Près de cent vingt mosquées sont encore contrôlées par des prêcheurs salafistes, selon Ali Lafi, conseiller politique auprès du ministre des Affaires religieuses, Noureddine Khadmi. Ce chiffre était de quatre cents en mars, a-t-il précisé.
Le ministère des Affaires religieuses "traitera de toutes les violations de la loi sur les mosquées" en coopération avec le ministère de l'Intérieur, selon ce communiqué du ministère.

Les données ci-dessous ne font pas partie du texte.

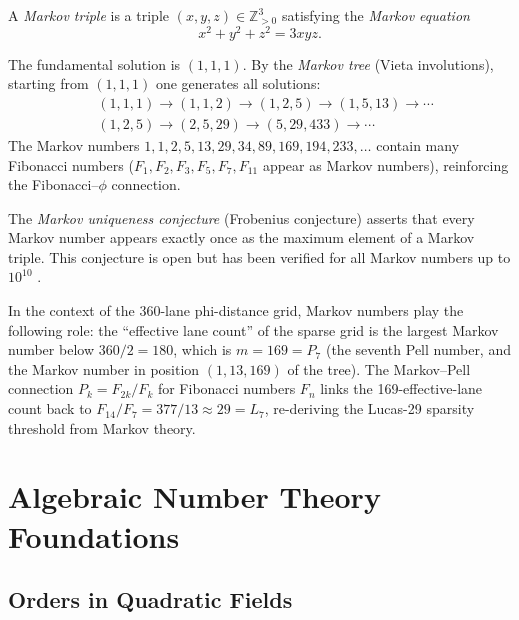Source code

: \begin{definition}\label{def:markov-triple}
A \emph{Markov triple} is a triple
$(x, y, z) \in \mathbb{Z}_{>0}^3$ satisfying
the \emph{Markov equation}
\begin{equation}\label{eq:markov-eq}
  x^2 + y^2 + z^2 = 3xyz.
\end{equation}
\end{definition}

The fundamental solution is $(1,1,1)$.  By the
\emph{Markov tree} (Vieta involutions), starting
from $(1,1,1)$ one generates all solutions:
\begin{align*}
  &(1,1,1) \to (1,1,2) \to (1,2,5) \to (1,5,13) \to \cdots \\
  &(1,2,5) \to (2,5,29) \to (5,29,433) \to \cdots
\end{align*}
The Markov numbers $1, 1, 2, 5, 13, 29, 34, 89,
169, 194, 233, \ldots$ contain many Fibonacci
numbers ($F_1, F_2, F_3, F_5, F_7, F_{11}$
appear as Markov numbers), reinforcing the
Fibonacci--$\phi$ connection.

The \emph{Markov uniqueness conjecture} (Frobenius
conjecture) asserts that every Markov number
appears exactly once as the maximum element of a
Markov triple.  This conjecture is open but has
been verified for all Markov numbers up to
$10^{10}$ \cite{cassels_diophantine}.

In the context of the 360-lane phi-distance grid,
Markov numbers play the following role: the
``effective lane count'' of the sparse grid is
the largest Markov number below $360/2 = 180$,
which is $m = 169 = P_7$ (the seventh Pell number,
and the Markov number in position $(1, 13, 169)$
of the tree).  The Markov--Pell connection
$P_k = F_{2k}/F_k$ for Fibonacci numbers $F_n$
links the 169-effective-lane count back to
$F_{14}/F_7 = 377/13 \approx 29 = L_7$,
re-deriving the Lucas-29 sparsity threshold from
Markov theory.

\section{Algebraic Number Theory Foundations}
\label{sec:algebraic-nt}

\subsection{Orders in Quadratic Fields}
\label{subsec:quadratic-orders}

En Tunisie, des dizaines d'institutions ont échappé au contrôle du gouvernement après la révolution. Des imams extrémistes ont utilisé ces lieux de culte pour inciter au meurtre d'artistes et de journalistes ou pour appeler à combattre pour le djihad en Syrie.
Certains groupes ont également tenté d'isoler les imams nommés par le ministère des Affaires religieuses et de les remplacer par des prêcheurs affiliés à la mouvance salafiste.
Début juin, la police a arrêté un imam de la mosquée al-Rahma de Jendouba, dans le nord-ouest du pays, après qu'il eut appelé à tuer des membres de la sécurité.
Depuis des mois maintenant, un groupe salafiste extrémiste, qui s'est heurté à plusieurs reprises aux forces de sécurité, a trouvé refuge dans une mosquée de Jendouba.
Début juin, le ministre Khadmi avait été bousculé à la mosquée de Gazelle à Ariana, à l'ouest de Tunis, par des salafistes qui avaient pris le contrôle de la mosquée, avait indiqué l'AFP. Ils en avaient chassé le ministre et avaient caché ses chaussures lors d'une prière du vendredi.
Khadmi s'est engagé à ce que son ministère surveille les prêches dans les mosquées pour prévenir des incidents tels que les violences meurtrières qui ont fait suite aux commentaires d'un imam à propos d'une exposition d'art très controversée à La Marsa, a indiqué Tunisia Live dimanche 24 juin.
"Un imam n'est pas censé susciter la controverse ni porter atteinte à la réputation des personnes", a déclaré Ali Lafi. "Notre ministère avait au départ choisi de gader le silence sur de tels incidents. Aujourd'hui, nous adoptons une approche plus stricte", a-t-il déclaré.
Un responsable de la mosquée de la Zitouna s'est déjà vu interdire de prêche, après les commentaires controversés tenus lors des prières du 15 juin.
Houcine Laabidi, président du Comité des sciences de la mosquée, avait déclaré que les artistes impliqués dans l'exposition "blasphématoire" au Palais Abdellia étaient des "infidèles" qui devaient être mis à mort.
Sofiene Mseddi, un fidèle de la mosquée d'El Menzah à Tunis, a expliqué à Magharebia : "Nous allions prier avec un imam que nous aimions tous, quand soudain, il a été retiré par la force et remplacé par un extrémiste. J'ai donc décidé de prier chez moi et de ne plus me rendre à la mosquée."
C'est une situation similaire qu'a connue Mohamed Zeitouni, un chauffeur de taxi.
"Je ne peux plus aller à la mosquée Hina après le renvoi de notre imam ouvert et modéré et son remplacement par un imam extrémiste", a-t-il expliqué. "Le discours de ce nouvel imam est tendu et laisse transparaître une grande violence, et même ses sources ne sont pas dignes de confiance."
"Honnêtement, ces imams extrémistes sont un danger pour l'esprit de nos jeunes dans les mosquées. Ils tentent de faire passer des messages remplis de violence, de haine et d'extrémisme religieux qui alimentent le terrorisme", a conclu pour sa part Mustapha Bidani.